AIM OF THE TASK =>
Determine how many lines in the following listing include "files". Respond with that number only.

DATA FOR PROCESSING =>

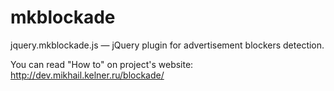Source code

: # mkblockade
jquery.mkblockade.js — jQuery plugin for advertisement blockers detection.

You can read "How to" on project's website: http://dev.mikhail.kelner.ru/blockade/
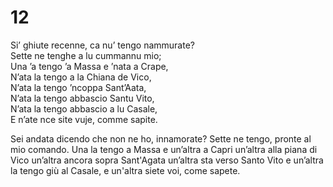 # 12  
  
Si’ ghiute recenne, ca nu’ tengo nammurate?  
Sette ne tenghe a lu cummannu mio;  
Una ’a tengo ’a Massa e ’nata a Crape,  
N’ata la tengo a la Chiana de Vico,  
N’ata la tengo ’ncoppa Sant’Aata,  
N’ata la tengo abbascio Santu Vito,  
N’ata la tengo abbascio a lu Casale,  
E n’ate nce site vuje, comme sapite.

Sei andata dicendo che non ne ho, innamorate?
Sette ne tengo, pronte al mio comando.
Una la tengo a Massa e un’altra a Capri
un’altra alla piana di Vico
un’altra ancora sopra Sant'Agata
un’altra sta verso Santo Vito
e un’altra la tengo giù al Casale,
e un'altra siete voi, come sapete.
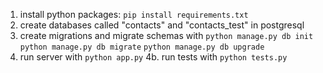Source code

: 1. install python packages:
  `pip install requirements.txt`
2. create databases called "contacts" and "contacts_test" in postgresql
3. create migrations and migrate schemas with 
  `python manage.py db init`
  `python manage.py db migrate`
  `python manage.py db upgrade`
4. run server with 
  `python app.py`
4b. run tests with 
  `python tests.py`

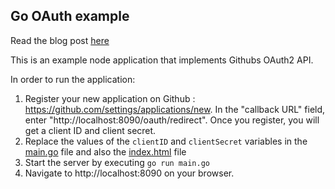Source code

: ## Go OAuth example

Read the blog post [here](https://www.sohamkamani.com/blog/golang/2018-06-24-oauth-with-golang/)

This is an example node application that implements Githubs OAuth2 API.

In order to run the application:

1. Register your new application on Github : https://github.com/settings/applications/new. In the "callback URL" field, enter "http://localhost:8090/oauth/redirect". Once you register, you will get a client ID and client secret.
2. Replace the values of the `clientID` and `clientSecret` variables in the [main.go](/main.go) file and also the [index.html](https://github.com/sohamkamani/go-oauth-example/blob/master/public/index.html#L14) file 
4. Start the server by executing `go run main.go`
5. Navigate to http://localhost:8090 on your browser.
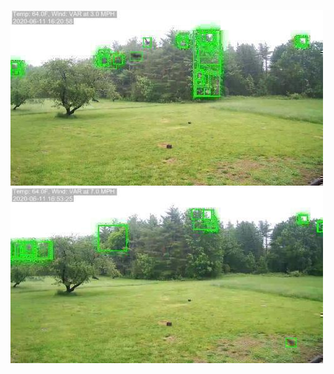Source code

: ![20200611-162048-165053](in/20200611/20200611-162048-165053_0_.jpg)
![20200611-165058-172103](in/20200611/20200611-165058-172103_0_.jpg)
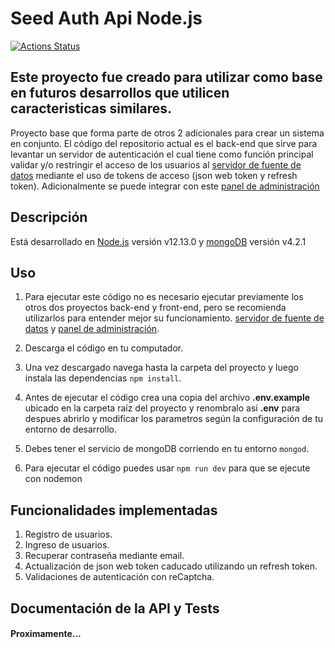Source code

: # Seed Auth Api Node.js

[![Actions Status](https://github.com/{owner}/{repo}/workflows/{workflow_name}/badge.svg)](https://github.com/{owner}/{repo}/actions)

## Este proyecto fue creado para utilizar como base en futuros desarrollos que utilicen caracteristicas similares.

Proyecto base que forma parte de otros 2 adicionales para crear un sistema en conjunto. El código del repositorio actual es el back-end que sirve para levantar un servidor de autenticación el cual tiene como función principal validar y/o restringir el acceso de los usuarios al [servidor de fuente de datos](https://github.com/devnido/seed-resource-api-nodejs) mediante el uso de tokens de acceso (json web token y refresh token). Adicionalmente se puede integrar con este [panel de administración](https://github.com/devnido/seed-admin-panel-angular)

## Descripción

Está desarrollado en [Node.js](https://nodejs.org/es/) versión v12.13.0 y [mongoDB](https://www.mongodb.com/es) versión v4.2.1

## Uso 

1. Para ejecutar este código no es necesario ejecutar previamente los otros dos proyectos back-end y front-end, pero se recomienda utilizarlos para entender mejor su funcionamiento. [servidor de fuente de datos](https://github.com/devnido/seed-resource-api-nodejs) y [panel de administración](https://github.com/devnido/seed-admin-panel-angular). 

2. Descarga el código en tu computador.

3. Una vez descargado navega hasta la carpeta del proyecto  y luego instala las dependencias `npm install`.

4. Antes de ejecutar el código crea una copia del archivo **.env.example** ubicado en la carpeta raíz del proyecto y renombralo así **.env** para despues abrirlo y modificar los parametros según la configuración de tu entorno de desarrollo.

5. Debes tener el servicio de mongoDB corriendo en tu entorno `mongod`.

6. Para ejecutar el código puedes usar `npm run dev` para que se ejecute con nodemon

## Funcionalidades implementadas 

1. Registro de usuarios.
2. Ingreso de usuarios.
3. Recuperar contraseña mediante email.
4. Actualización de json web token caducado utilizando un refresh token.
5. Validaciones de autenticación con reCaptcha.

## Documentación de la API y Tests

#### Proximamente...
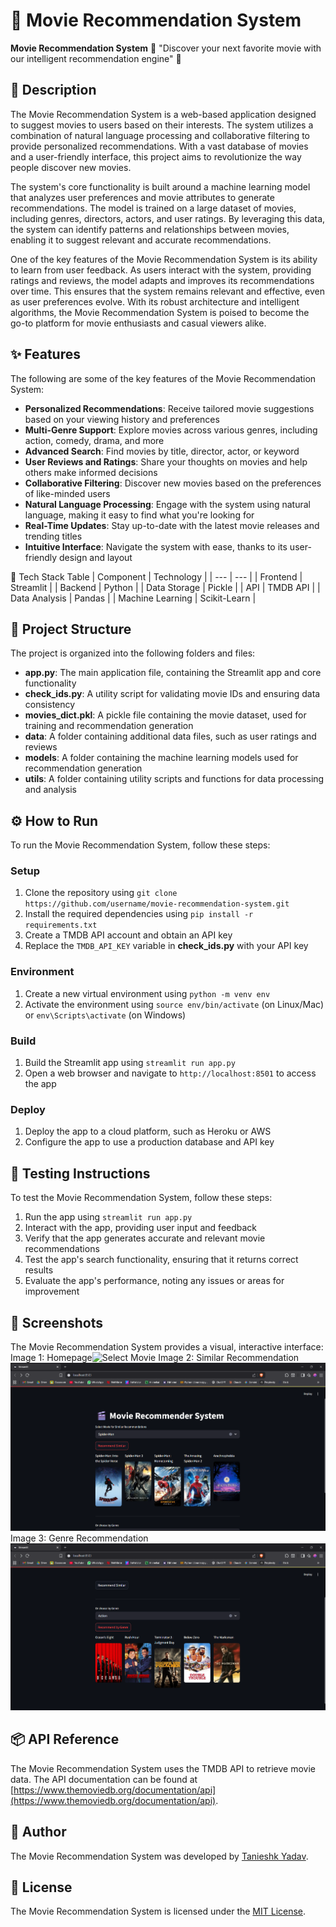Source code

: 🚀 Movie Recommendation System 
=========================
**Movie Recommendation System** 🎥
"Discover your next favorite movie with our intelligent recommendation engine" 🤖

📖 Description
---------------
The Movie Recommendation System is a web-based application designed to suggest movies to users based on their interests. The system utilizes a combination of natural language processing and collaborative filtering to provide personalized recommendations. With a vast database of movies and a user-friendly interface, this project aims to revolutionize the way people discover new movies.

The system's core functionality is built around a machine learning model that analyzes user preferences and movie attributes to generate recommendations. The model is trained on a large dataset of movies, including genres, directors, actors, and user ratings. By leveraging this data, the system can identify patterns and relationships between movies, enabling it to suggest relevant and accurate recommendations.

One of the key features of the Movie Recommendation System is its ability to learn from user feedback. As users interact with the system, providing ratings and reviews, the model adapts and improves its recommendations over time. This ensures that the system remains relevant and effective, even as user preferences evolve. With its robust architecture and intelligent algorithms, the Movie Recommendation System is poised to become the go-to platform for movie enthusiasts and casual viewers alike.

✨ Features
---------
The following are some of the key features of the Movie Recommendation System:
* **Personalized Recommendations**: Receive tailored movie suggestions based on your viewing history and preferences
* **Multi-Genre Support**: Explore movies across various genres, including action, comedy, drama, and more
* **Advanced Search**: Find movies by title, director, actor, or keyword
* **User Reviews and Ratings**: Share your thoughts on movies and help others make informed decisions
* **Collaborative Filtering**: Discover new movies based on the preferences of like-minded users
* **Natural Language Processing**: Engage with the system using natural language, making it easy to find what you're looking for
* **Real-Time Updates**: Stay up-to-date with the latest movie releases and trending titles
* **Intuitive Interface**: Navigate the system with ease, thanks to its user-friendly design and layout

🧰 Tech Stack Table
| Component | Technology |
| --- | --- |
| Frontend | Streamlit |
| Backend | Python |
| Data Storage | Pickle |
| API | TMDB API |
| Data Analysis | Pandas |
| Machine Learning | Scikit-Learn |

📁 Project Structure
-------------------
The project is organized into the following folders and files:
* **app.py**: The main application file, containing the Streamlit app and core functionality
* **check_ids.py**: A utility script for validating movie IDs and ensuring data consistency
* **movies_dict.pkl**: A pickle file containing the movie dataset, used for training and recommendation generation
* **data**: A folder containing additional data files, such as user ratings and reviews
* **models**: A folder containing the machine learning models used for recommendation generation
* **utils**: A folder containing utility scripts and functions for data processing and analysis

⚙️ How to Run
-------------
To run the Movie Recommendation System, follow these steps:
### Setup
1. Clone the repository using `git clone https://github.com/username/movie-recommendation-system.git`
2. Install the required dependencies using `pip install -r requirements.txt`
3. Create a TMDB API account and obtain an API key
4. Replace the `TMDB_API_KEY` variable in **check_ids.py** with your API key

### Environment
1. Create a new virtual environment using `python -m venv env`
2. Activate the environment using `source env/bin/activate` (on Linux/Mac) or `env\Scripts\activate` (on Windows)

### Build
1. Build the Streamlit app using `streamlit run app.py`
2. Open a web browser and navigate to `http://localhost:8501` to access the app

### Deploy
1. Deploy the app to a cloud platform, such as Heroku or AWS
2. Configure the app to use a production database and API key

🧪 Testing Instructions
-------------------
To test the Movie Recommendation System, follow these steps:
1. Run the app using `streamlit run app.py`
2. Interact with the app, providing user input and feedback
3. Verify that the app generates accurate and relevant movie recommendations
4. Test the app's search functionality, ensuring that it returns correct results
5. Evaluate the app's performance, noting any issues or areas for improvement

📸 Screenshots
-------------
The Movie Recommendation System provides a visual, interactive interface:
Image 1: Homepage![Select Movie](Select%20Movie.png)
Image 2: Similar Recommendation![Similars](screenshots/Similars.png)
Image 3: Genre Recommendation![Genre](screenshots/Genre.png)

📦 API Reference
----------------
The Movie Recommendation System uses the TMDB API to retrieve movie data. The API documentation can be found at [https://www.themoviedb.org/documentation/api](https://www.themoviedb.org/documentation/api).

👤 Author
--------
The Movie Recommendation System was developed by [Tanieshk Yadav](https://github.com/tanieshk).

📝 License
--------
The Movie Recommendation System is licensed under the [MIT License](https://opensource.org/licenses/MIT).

TASK SOLUTION =>
2